15 jun 2015

“Grand Piano” (2013), de Eugenio Mira


 
Concierto (número impar) para piano, pelma y pulpo
(Mi comentario a “Grand Piano” (2013), de Eugenio Mira)
 
Hay películas de intriga que son malas con modestia, de un modo entrañable, dignamente. Y hay otras que son malas con desmesura, sin empacho, ensañándose. La demarcación entre unas y otras la trazan el argumento y los personajes. Pues bien, en ambos parámetros “Grand Piano” sobresale galanamente como obra peor entre las malas y pésima entre las peores.

El cine es convención, ilusionismo, inverosimilitud; es sabido y aceptado. De antemano estamos seguros de que el villano morderá el polvo y el héroe mordisqueará la boquita de la bella; de que el “The End” nos despedirá con la misma bendición y bienaventuranza con que otrora lo hacía el “Ite, missa est”, tras las íntimas convulsiones, bien pautadas, de la fabulación, la prédica, el sacrificio o la liturgia.

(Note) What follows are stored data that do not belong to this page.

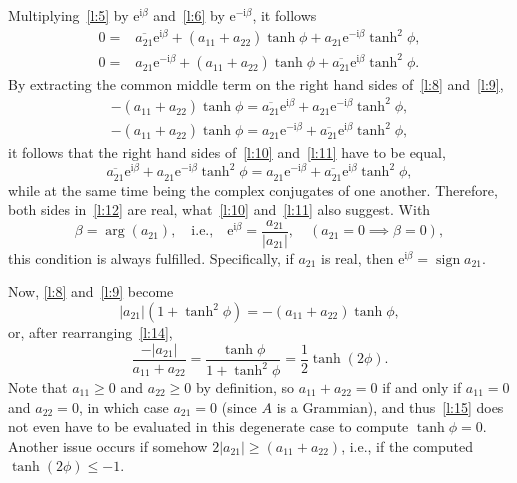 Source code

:\documentclass[a4paper,12pt,twoside]{article}
\begin{document}
Multiplying~\eqref{l:5} by $\mathrm{e}^{\mathrm{i}\beta}$
and~\eqref{l:6} by $\mathrm{e}^{-\mathrm{i}\beta}$, it follows
\begin{eqnarray}
  0=&\overline{a_{21}^{}}\mathrm{e}^{\mathrm{i}\beta}+(a_{11}^{}+a_{22}^{})\tanh\phi+a_{21}^{}\mathrm{e}^{-\mathrm{i}\beta}\tanh^2\phi,\label{l:8}\\
  0=&a_{21}^{}\mathrm{e}^{-\mathrm{i}\beta}+(a_{11}^{}+a_{22}^{})\tanh\phi+\overline{a_{21}^{}}\mathrm{e}^{\mathrm{i}\beta}\tanh^2\phi.\label{l:9}
\end{eqnarray}
By extracting the common middle term on the right hand sides of~\eqref{l:8} and~\eqref{l:9},
\begin{eqnarray}
  -(a_{11}^{}+a_{22}^{})\tanh\phi=\overline{a_{21}^{}}\mathrm{e}^{\mathrm{i}\beta}+a_{21}^{}\mathrm{e}^{-\mathrm{i}\beta}\tanh^2\phi,\label{l:10}\\
  -(a_{11}^{}+a_{22}^{})\tanh\phi=a_{21}^{}\mathrm{e}^{-\mathrm{i}\beta}+\overline{a_{21}^{}}\mathrm{e}^{\mathrm{i}\beta}\tanh^2\phi,\label{l:11}
\end{eqnarray}
it follows that the right hand sides of~\eqref{l:10} and~\eqref{l:11}
have to be equal,
\begin{equation}
  \overline{a_{21}^{}}\mathrm{e}^{\mathrm{i}\beta}+a_{21}^{}\mathrm{e}^{-\mathrm{i}\beta}\tanh^2\phi=a_{21}^{}\mathrm{e}^{-\mathrm{i}\beta}+\overline{a_{21}^{}}\mathrm{e}^{\mathrm{i}\beta}\tanh^2\phi,
  \label{l:12}
\end{equation}
while at the same time being the complex conjugates of one another.
Therefore, both sides in~\eqref{l:12} are real, what~\eqref{l:10}
and~\eqref{l:11} also suggest.  With
\begin{equation}
  \beta=\arg(a_{21}),\quad\text{i.e.,}\quad\mathrm{e}^{\mathrm{i}\beta}=\frac{a_{21}}{|a_{21}|},\quad(a_{21}=0\implies\beta=0),
  \label{l:13}
\end{equation}
this condition is always fulfilled.  Specifically, if $a_{21}$ is
real, then $\mathrm{e}^{\mathrm{i}\beta}=\mathop{\mathrm{sign}}{a_{21}}$.

Now, \eqref{l:8} and~\eqref{l:9} become
\begin{equation}
  |a_{21}|(1+\tanh^2\phi)=-(a_{11}+a_{22})\tanh\phi,
  \label{l:14}
\end{equation}
or, after rearranging~\eqref{l:14},
\begin{equation}
  \frac{-|a_{21}|}{a_{11}+a_{22}}=\frac{\tanh\phi}{1+\tanh^2\phi}=\frac{1}{2}\tanh(2\phi).
  \label{l:15}
\end{equation}
Note that $a_{11}\ge 0$ and $a_{22}\ge 0$ by definition, so
$a_{11}+a_{22}=0$ if and only if $a_{11}=0$ and $a_{22}=0$, in which
case $a_{21}=0$ (since $A$ is a Grammian), and thus~\eqref{l:15} does
not even have to be evaluated in this degenerate case to compute
$\tanh\phi=0$.  Another issue occurs if somehow
$2|a_{21}|\ge(a_{11}+a_{22})$, i.e., if the computed
$\tanh(2\phi)\le-1$.
\end{document}
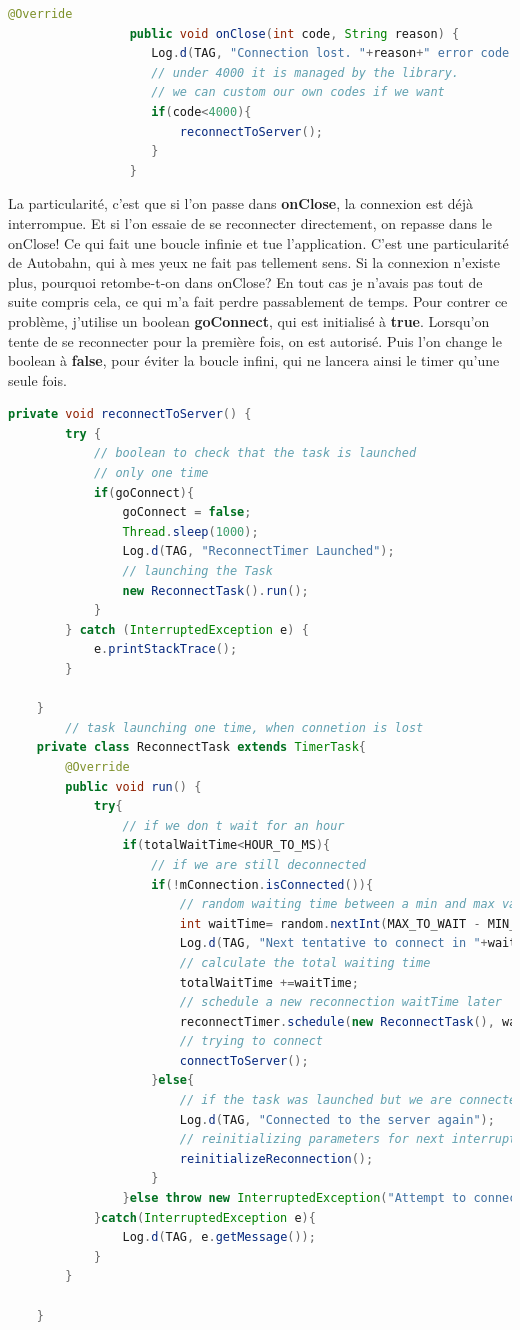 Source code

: \begin{lstlisting}[language=Java, caption={Code onClose Android}]
    @Override
		         public void onClose(int code, String reason) {
		            Log.d(TAG, "Connection lost. "+reason+" error code : "+code);
		            // under 4000 it is managed by the library.
		            // we can custom our own codes if we want
		            if(code<4000){
		            	reconnectToServer();
		            }
		         }
\end{lstlisting}

La particularité, c'est que si l'on passe dans \textbf{onClose}, la connexion est déjà interrompue. Et si l'on essaie de se reconnecter directement, on repasse dans le onClose! Ce qui fait une boucle infinie et tue l'application. C'est une particularité de Autobahn, qui à mes yeux ne fait pas tellement sens. Si la connexion n'existe plus, pourquoi retombe-t-on dans onClose? En tout cas je n'avais pas tout de suite compris cela, ce qui m'a fait perdre passablement de temps. Pour contrer ce problème, j'utilise un boolean \textbf{goConnect}, qui est initialisé à \textbf{true}. Lorsqu'on tente de se reconnecter pour la première fois, on est autorisé. Puis l'on change le boolean à \textbf{false}, pour éviter la boucle infini, qui ne lancera ainsi le timer qu'une seule fois.

\begin{lstlisting}[language=Java, caption={Code de reconnexion au serveur}]
private void reconnectToServer() {
		try {
			// boolean to check that the task is launched
			// only one time
			if(goConnect){
				goConnect = false;
				Thread.sleep(1000);
				Log.d(TAG, "ReconnectTimer Launched");
				// launching the Task
				new ReconnectTask().run();
			}
		} catch (InterruptedException e) {
			e.printStackTrace();
		}
		
	}
		// task launching one time, when connetion is lost
	private class ReconnectTask extends TimerTask{
		@Override
		public void run() {
			try{
				// if we don t wait for an hour
				if(totalWaitTime<HOUR_TO_MS){
					// if we are still deconnected
					if(!mConnection.isConnected()){
						// random waiting time between a min and max value
						int waitTime= random.nextInt(MAX_TO_WAIT - MIN_TO_WAIT + 1) + MIN_TO_WAIT;
						Log.d(TAG, "Next tentative to connect in "+waitTime+" ms");
						// calculate the total waiting time
						totalWaitTime +=waitTime;
						// schedule a new reconnection waitTime later
						reconnectTimer.schedule(new ReconnectTask(), waitTime);
						// trying to connect
						connectToServer();
					}else{
						// if the task was launched but we are connected now
						Log.d(TAG, "Connected to the server again");
						// reinitializing parameters for next interruption
						reinitializeReconnection();
					}
				}else throw new InterruptedException("Attempt to connect to the server during 1 hours without success");
			}catch(InterruptedException e){
				Log.d(TAG, e.getMessage());
			}
		}
		
	}
\end{lstlisting}

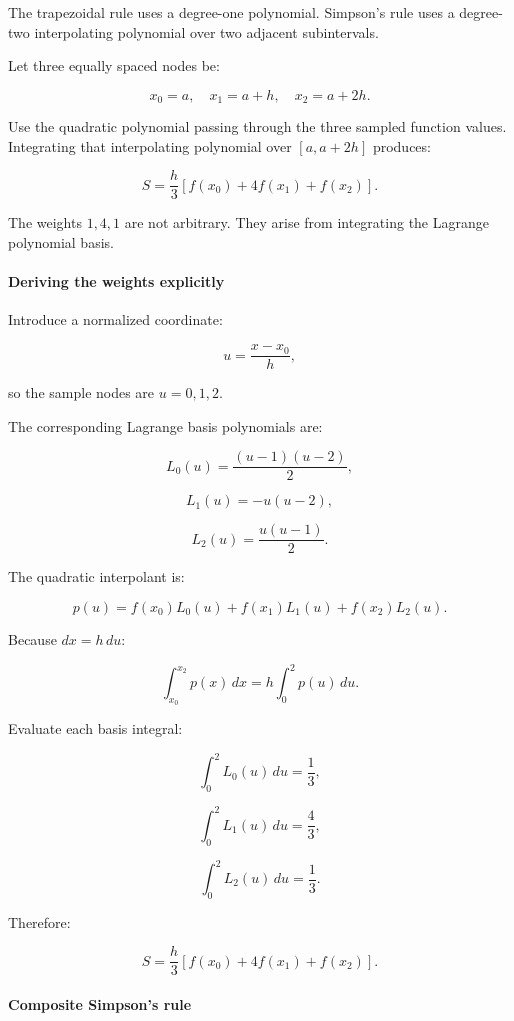 \hypertarget{02-foundations-ii-ch022-simpsons-rule-integrating-a-local-quadratic-approximation}{}

The trapezoidal rule uses a degree-one polynomial. Simpson's rule uses a degree-two interpolating polynomial over two adjacent subintervals.

Let three equally spaced nodes be:

\[
x_0=a,\quad x_1=a+h,\quad x_2=a+2h.
\]

Use the quadratic polynomial passing through the three sampled function values. Integrating that interpolating polynomial over \([a,a+2h]\) produces:

\[
\boxed{ S=\frac h3[f(x_0)+4f(x_1)+f(x_2)] }.
\]

The weights \(1,4,1\) are not arbitrary. They arise from integrating the Lagrange polynomial basis.

\paragraph{Deriving the weights explicitly}\label{02-foundations-ii-ch022-deriving-the-weights-explicitly}

\hypertarget{02-foundations-ii-ch022-deriving-the-weights-explicitly}{}

Introduce a normalized coordinate:

\[
u=\frac{x-x_0}{h},
\]

so the sample nodes are \(u=0,1,2\).

The corresponding Lagrange basis polynomials are:

\[
L_0(u)=\frac{(u-1)(u-2)}2,
\]

\[
L_1(u)=-u(u-2),
\]

\[
L_2(u)=\frac{u(u-1)}2.
\]

The quadratic interpolant is:

\[
p(u)=f(x_0)L_0(u)+f(x_1)L_1(u)+f(x_2)L_2(u).
\]

Because \(dx=h\,du\):

\[
\int_{x_0}^{x_2}p(x)\,dx = h\int_0^2p(u)\,du.
\]

Evaluate each basis integral:

\[
\int_0^2L_0(u)\,du=\frac13,
\]

\[
\int_0^2L_1(u)\,du=\frac43,
\]

\[
\int_0^2L_2(u)\,du=\frac13.
\]

Therefore:

\[
S=\frac h3[f(x_0)+4f(x_1)+f(x_2)].
\]

\paragraph{Composite Simpson's rule}\label{02-foundations-ii-ch022-composite-simpsons-rule}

Nuestro tácito pacto de espectadores con el espectáculo admite y exige el embuste y la manipulación, ser atrapados al retreparnos en el sofá, que nos deje boquiabiertos cuando a él nos ojiabrimos. Pero nuestra entrega no es ilimitada, el pacto no es incondicional, la convención no es sin límites; un íntimo decoro, un innato criterio (acaso un platónico “eidos”), nos impiden aceptar “lo que nos echen”, porque nuestro gusto no se deleita ni se nutre, como lo haría el apetito de los puercos, con simples desperdicios.

Lejos de ello, hay, o debe haber, una plausibilidad (siquiera imaginaria) en la inverosimilitud, una lógica (siquiera demente) en las tramas más peregrinas o en los “dei ex machina” más artificiosos, una convicción o una fe (siquiera voluntariosa) en los gestos o las gestas más infra o sobrehumanos de los personajes. A falta de esos requisitos mínimos, nos sentimos burlados, estafados, maltratados, ofendidos tanto en nuestra buena fe, en cuanto partes del pacto, como en nuestro buen gusto, en cuanto simples sujetos expuestos a un objeto artístico.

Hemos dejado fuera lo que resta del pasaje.